* **Activity**
The records follow. Filter them to the lines that hold "across".

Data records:
======
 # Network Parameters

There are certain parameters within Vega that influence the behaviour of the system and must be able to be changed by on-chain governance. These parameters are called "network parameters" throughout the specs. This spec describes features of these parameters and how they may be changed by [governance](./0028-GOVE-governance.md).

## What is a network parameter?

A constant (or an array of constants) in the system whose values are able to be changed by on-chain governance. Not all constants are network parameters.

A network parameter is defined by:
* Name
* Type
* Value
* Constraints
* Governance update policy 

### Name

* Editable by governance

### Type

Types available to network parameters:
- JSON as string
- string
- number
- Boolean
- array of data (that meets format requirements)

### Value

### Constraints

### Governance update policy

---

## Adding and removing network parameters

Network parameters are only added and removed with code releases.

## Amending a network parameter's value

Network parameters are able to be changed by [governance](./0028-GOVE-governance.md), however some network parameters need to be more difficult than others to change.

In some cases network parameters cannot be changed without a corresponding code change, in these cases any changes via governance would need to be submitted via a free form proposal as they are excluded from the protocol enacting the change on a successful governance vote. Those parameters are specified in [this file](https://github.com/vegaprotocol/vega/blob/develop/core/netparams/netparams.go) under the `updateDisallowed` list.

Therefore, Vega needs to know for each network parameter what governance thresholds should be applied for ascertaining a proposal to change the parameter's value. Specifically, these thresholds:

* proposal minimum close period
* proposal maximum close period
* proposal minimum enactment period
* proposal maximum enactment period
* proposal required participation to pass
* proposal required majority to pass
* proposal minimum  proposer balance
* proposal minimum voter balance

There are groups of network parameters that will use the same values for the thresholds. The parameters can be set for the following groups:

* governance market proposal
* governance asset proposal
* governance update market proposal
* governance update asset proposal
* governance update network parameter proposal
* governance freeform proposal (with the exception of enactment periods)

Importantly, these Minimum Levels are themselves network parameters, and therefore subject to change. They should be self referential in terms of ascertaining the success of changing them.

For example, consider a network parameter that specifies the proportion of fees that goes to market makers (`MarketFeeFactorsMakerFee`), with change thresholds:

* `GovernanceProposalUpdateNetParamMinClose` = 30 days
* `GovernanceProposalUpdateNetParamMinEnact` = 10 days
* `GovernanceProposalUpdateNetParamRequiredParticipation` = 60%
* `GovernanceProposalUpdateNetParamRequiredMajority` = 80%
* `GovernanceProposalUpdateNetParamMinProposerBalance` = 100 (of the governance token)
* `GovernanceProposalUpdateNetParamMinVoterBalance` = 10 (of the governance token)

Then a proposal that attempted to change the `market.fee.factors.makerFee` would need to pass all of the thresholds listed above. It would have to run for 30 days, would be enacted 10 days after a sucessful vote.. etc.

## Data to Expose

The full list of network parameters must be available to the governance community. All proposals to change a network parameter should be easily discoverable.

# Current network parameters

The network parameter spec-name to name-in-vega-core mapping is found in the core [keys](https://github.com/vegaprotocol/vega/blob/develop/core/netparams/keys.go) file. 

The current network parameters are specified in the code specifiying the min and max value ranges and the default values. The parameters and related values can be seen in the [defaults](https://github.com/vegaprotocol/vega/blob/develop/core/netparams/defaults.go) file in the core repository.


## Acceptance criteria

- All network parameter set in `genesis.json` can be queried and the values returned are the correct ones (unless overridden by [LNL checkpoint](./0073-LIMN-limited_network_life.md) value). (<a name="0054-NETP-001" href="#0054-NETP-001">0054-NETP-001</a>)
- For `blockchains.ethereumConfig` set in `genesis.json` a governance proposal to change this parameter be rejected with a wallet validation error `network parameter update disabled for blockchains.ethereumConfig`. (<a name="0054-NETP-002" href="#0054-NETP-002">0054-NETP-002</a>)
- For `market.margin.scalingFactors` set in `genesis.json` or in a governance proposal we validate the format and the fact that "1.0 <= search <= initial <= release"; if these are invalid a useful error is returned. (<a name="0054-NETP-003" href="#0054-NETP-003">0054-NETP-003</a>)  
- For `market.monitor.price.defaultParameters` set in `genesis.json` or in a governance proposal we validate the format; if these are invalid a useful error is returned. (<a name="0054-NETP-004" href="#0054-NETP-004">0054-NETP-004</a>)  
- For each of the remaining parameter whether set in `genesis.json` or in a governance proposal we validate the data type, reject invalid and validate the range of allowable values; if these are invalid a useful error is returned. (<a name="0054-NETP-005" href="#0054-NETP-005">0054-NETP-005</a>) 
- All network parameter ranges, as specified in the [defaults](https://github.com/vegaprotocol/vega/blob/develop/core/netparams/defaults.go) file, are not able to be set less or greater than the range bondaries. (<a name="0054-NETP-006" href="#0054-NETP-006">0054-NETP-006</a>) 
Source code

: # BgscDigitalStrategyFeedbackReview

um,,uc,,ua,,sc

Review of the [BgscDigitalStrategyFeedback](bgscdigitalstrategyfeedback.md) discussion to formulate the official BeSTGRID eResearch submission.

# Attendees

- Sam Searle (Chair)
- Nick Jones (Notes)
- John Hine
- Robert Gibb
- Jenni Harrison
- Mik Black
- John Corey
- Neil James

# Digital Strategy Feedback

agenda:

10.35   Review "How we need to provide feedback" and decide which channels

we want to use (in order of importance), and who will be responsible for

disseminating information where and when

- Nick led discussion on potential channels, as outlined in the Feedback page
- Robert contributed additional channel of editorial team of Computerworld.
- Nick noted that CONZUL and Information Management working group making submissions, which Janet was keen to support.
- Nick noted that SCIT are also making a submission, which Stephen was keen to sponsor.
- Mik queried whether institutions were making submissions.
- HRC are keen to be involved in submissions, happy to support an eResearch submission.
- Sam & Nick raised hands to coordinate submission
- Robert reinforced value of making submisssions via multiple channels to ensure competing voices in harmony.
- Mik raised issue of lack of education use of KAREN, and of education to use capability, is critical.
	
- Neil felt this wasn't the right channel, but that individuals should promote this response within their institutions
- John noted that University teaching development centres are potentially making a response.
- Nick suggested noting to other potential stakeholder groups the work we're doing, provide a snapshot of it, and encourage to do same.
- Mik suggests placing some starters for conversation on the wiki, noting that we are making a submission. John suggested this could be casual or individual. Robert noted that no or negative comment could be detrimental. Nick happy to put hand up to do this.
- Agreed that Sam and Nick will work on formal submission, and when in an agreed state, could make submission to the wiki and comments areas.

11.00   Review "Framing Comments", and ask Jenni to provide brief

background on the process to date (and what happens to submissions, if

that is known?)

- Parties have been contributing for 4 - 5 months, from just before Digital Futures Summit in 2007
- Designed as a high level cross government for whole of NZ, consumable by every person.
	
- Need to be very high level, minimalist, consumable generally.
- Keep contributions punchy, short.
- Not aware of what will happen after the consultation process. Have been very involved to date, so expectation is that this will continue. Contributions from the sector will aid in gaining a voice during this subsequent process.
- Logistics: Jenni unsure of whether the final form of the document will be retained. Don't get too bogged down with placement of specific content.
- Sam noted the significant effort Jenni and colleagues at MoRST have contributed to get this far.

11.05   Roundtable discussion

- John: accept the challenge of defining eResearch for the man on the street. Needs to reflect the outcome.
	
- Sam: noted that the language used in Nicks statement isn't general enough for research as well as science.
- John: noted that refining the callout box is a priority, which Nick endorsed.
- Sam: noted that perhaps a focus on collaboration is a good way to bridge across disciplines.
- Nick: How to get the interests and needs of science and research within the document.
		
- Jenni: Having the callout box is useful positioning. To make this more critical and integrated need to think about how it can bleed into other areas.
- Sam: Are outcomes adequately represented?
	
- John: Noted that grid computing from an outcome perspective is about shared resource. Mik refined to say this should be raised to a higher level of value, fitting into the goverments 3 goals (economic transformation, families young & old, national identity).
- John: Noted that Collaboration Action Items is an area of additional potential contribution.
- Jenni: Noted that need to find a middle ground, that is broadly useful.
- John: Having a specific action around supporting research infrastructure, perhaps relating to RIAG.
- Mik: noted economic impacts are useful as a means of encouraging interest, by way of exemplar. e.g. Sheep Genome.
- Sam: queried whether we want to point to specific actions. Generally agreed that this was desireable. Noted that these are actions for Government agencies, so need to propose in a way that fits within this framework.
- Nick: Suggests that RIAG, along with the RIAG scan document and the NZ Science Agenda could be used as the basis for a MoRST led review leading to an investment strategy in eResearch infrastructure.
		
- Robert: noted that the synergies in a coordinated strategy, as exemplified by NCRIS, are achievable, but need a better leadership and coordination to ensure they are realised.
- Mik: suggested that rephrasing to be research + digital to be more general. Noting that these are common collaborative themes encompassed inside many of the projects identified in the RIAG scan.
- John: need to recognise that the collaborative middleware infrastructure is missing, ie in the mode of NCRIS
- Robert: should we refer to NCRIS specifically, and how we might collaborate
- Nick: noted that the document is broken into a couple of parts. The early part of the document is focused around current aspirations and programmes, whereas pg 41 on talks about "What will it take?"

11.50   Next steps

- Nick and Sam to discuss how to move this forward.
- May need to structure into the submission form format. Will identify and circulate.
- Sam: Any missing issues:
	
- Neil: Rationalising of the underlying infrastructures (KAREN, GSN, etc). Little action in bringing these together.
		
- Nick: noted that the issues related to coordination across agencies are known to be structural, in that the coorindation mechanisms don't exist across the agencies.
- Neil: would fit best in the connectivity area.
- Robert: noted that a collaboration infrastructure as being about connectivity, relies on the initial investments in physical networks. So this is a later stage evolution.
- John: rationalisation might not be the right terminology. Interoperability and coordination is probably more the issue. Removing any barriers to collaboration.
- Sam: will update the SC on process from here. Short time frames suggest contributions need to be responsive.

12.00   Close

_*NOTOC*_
======
* **Task response**
- Sam: noted that perhaps a focus on collaboration is a good way to bridge across disciplines.
- Nick: noted that the issues related to coordination across agencies are known to be structural, in that the coorindation mechanisms don't exist across the agencies.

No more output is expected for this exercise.